明日は誰にもわからない
アドラー心理学における「共同体感覚」とは、「友情、仲間との関係の問題、およびそれにともなう誠実、信頼、協力傾向、さらに国家、 民族、人類への関心」を内包する。
そこには自分だけでなく、他者への関心が存在している。
他者と結びついているという感覚だけでなく、他者に貢献したいという積極性も必要であり、他者視線(他の人の目で見て、他の人の耳で聴いて、他の人の心で感じる)を習得した、共感的態度を持つべきであると説く。
そこから共同体への所属感が養われ、心の平静が得られる。
所属感とは共同体から与えられるものではなく、共同体に貢献することで、自ら獲得して居場所を求めるものである。
アドラー心理学において人間の生き方を考察する際は、「共同体感覚」が不可欠になる。
人々をバラバラの個体で考えても理解はできず、他者を仲間とみなし、横のつながりで共同体を形成することで、健全なパーソナリティが育まれるとする。
この共同体感覚の欠如によって、社会における子どもの問題行動や犯罪行為が増長すると、アドラー心理学は指摘する。
共同体の論理を個人に押し付けることは、個人の自由を制限してしまうデメリットにもなる。
共同体としての拘束の強さは、宗教に顕著だ。信仰の対象となる教義や神聖なしきたりは、そのまま宗教という共同体の強い絆になり得る。
宗教上の教義が、共同体の論理として個人の論理を超えて設定されているのは、むしろ当然のことだろう。
「究極の存在」と、そこに少しでも近づこうとする目もくらむような遠い道のり。
信仰に篤い人ほど、または依存度の高い信者ほど、そこからの脱落は死と同等の(またはそれ以上の)恐怖であり、より共同体の論理にしがみつこうとあがく。それは決して利他とは呼べず、形を変えた利己主義とみなすべきだろう。
さいきん宗教2世だった人のnoteを読んでいるが、新興宗教になるほどその教えは、他者への不寛容と徹底した忠誠心を要求する傾向を帯びる。
熱狂的信者獲得の目的化と、粛清による組織の純化は、かつての新選組や日本赤軍の内部構造と大差ない。
そうした家庭に生まれた子供の不幸を、彼の文章や秀逸なイラストから教えられる(無断転載禁止とあるので、ここには載せない)。
狂信的な親が我が子に与える体罰(虐待)は、すべて「あなたのため」を思って行う所業であり、その根底に「私のため」があることに、気づかないまま一生を過ごすのだ。
信仰に生きるのではなく、それにすがるのであれば、我が子を巻き込む救いのない生き地獄を過ごすしかない。
そうした過度な信仰心も含め、「共同体感覚」となるのだろうか。
アドラーの「共同体感覚」は、特定の集団への忠誠を求めてはいない。
むしろ共同体の存在は、人間の個人の生活に先行していたと定義づけている。
自分を他者のように感じる能力を研ぎ澄ますことで、生まれつき持っている「共同体感覚」に行きつくはずであると考える。
「共同体感覚」には固定化された目的はなく、人生への態度を作り出すこと がその目的である。

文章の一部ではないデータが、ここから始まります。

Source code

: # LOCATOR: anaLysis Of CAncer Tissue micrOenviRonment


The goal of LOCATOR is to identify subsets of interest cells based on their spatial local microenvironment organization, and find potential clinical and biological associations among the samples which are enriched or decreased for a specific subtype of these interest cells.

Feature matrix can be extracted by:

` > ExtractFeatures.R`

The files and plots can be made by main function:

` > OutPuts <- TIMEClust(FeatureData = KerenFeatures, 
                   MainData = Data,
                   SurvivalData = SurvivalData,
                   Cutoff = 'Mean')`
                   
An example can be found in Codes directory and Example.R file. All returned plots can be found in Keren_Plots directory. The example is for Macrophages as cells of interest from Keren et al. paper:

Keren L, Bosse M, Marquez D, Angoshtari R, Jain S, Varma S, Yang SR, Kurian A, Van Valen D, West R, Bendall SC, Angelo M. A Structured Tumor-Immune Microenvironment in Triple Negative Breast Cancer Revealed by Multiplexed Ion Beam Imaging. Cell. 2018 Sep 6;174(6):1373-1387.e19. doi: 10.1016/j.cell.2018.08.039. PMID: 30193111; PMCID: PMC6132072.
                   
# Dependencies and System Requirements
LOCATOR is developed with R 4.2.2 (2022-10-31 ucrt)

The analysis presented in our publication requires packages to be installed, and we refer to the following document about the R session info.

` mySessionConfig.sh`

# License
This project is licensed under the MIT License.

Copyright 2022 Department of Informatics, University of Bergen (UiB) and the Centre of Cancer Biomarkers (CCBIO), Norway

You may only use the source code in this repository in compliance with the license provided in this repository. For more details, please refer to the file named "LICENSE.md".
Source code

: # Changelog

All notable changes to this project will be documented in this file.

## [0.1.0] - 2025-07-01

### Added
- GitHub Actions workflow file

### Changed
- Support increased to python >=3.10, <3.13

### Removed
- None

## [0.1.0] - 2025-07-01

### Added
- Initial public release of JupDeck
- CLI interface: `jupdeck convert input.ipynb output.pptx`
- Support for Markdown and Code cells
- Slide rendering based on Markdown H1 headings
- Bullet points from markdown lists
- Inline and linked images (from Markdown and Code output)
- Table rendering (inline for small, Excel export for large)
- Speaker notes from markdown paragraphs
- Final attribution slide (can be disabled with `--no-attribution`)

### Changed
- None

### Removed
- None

個人が人間的に成長するための、必要不可欠なツールというわけだ。
だから「個」を捨て「全体」に身も心も捧げてしまう先のような事例は、「共同体感覚」に当てはまらない。
アドラーの説く「個」はあくまで最重視すべき対象であって、「個」の生きる世界に、共同体が先だって存在していたというに過ぎないのだ。
ところで現代の主流の価値観では、自由で自律した主体的個人を想定している。
こうした主体的個人の偏重の結果、周りへの関心や、人間が他者と交わる存在であることの意味が見失われてしまう。
人間の存在が「自由で独立した個人によって基礎づけられる」というのは、歴史的事実を無視した虚構である。
人間は一度たりともそのような存在であったことはないし、これからもそのような存在とはなりえない。
粗野な競争中心主義の現代社会は、他人の自由や権利を妨害しなければ何
をしてもかまわない、他人が傷ついても仕方がない、という思考になりがちである。
これでは、支え合いによる「共同体感覚」は担保されない。
1990年代以降、自己責任という美名のもと市場競争主義を賛美するネオリベラリズムの改革論が、猛威を振るってきた。
その(少なくとも一部の)結果として日本は疲弊し、世界もまた惨憺たる様相を呈してきている。
人間は一人では生きられない。
その自明の理に回帰する意識を持ち、偽善に陥ることなく「共同体感覚」を取り戻すこと以外に、我われ人類が明日への展望を持つことなど不可能だ。